● EXERCISE DATA:
○ ○ ○ ○

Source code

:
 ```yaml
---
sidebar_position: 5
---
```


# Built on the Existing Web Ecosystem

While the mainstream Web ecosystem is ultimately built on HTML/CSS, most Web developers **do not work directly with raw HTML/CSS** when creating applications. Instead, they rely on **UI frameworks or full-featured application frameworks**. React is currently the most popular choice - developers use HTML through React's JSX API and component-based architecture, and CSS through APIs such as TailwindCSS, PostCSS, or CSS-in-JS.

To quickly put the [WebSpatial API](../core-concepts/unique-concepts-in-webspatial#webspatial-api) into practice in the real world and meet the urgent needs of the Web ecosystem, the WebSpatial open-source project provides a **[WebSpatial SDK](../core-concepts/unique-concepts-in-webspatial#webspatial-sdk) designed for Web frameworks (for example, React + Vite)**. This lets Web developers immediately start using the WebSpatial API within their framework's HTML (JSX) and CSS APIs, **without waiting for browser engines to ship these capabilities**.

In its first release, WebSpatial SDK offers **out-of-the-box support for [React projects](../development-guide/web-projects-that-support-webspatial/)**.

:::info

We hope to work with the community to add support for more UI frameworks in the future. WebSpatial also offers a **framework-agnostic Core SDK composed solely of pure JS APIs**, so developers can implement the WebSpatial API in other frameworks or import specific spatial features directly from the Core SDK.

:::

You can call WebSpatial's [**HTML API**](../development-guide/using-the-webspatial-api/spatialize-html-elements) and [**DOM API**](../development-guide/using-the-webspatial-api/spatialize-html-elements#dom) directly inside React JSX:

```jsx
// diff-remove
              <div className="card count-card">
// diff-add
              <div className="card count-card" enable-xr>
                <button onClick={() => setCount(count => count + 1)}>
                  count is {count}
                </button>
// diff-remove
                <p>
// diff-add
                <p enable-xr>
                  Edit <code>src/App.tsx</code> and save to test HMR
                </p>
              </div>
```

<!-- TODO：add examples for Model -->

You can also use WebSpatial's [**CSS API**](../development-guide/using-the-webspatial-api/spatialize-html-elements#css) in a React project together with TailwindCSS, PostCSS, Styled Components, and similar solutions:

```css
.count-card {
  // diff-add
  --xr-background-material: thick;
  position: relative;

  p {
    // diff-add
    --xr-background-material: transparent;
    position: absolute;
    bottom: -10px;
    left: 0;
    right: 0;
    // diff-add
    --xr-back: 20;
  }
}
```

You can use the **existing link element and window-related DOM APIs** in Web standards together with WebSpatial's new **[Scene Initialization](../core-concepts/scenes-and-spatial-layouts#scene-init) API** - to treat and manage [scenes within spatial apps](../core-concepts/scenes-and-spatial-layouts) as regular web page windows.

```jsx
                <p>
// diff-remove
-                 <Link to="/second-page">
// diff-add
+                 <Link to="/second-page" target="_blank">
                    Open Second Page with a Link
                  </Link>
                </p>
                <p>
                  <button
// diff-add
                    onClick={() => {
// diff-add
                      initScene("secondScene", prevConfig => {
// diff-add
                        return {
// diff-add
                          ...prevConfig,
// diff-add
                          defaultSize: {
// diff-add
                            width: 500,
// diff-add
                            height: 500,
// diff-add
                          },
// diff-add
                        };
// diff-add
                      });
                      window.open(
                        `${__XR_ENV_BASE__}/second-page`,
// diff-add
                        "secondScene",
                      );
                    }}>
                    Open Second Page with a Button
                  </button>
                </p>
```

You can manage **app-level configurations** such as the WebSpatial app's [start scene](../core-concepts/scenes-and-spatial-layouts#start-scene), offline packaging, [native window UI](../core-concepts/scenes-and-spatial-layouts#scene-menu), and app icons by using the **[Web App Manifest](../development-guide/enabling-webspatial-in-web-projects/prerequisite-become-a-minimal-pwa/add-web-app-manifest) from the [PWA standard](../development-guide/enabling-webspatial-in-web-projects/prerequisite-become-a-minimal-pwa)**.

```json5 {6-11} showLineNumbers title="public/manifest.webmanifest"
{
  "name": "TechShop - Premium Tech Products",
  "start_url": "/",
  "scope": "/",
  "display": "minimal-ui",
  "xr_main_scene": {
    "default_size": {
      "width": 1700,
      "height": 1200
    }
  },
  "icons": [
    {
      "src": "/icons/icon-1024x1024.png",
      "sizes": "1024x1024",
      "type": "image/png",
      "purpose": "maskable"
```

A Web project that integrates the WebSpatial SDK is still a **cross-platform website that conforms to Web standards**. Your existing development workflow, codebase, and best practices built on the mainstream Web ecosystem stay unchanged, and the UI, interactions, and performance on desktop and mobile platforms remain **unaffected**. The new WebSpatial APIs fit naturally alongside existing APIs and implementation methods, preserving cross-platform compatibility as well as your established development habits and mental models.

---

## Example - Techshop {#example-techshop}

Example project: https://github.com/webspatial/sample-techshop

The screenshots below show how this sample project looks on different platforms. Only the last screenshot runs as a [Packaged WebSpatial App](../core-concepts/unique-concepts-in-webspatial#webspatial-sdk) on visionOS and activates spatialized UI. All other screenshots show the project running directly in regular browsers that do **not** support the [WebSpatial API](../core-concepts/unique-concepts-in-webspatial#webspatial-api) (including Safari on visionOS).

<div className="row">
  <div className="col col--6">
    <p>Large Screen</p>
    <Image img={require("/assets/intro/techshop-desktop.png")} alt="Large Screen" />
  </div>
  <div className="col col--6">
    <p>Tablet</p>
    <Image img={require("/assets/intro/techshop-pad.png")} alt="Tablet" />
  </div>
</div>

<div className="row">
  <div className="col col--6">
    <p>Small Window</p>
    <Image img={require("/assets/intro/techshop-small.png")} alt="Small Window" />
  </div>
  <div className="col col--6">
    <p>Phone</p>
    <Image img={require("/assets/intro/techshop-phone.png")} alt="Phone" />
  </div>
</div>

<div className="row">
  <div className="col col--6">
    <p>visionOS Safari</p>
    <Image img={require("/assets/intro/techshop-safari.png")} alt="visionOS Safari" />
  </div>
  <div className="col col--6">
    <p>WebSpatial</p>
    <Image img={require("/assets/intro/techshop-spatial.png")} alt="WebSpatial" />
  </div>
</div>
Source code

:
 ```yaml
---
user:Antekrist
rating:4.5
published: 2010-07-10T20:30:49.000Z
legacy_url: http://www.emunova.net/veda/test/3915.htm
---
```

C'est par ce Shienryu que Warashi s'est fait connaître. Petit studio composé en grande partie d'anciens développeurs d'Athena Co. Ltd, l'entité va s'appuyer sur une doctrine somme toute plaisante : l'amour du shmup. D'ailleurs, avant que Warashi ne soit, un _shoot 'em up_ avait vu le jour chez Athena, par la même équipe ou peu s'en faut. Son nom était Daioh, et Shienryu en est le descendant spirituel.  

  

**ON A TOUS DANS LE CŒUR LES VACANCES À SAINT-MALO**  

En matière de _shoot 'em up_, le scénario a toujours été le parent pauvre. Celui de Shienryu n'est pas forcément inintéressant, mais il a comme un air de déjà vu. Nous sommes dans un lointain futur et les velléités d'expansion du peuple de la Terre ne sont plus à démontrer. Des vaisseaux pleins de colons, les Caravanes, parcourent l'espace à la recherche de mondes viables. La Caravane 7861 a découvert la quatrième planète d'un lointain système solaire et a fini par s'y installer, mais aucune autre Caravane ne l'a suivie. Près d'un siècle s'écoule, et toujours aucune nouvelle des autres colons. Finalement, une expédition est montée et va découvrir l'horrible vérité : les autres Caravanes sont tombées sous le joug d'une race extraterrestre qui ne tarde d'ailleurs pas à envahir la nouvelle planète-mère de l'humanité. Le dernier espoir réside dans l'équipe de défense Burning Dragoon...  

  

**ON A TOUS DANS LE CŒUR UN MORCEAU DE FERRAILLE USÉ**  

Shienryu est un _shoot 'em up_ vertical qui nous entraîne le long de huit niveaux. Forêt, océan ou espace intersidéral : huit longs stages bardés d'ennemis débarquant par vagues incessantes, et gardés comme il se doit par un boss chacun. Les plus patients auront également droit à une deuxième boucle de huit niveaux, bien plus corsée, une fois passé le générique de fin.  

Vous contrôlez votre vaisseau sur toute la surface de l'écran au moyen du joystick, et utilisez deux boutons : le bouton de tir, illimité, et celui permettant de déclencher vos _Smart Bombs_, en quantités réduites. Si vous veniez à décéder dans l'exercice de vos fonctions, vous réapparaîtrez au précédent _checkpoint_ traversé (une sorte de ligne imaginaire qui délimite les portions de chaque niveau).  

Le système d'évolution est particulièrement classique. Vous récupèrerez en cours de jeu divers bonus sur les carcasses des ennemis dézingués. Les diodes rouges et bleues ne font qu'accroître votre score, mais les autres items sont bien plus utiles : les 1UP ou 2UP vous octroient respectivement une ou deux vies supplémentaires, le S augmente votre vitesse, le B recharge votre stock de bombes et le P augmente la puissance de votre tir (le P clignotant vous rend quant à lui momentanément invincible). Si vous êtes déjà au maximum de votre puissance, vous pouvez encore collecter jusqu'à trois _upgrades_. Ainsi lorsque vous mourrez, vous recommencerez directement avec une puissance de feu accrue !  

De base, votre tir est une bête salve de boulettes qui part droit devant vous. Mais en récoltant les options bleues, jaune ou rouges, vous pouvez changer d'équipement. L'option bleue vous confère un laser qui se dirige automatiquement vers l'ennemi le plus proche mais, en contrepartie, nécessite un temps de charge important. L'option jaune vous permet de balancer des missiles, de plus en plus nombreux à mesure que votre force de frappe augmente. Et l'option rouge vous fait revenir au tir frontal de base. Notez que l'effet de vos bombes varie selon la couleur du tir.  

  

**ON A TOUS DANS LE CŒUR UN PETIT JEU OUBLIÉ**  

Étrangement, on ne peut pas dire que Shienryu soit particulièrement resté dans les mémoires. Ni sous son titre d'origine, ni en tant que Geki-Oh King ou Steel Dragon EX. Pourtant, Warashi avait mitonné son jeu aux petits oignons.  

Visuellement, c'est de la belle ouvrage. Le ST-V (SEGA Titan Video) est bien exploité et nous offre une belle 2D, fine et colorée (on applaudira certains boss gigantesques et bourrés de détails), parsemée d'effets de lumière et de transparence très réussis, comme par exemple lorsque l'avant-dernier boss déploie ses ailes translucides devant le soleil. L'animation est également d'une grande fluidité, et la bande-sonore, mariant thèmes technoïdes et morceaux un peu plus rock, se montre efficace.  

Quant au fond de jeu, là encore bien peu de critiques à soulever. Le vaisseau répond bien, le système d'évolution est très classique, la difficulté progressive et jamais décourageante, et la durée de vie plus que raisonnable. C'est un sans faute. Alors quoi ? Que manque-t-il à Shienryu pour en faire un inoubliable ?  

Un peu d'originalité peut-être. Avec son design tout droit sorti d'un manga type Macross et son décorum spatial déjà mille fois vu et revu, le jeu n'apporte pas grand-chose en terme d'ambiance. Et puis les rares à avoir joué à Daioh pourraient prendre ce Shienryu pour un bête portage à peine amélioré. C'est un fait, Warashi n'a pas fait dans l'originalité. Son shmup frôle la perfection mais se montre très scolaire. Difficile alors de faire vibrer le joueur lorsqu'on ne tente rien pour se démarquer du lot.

○ ○ ○ ○

Give the number of lines in the entries that include the string "together", and nothing more.

2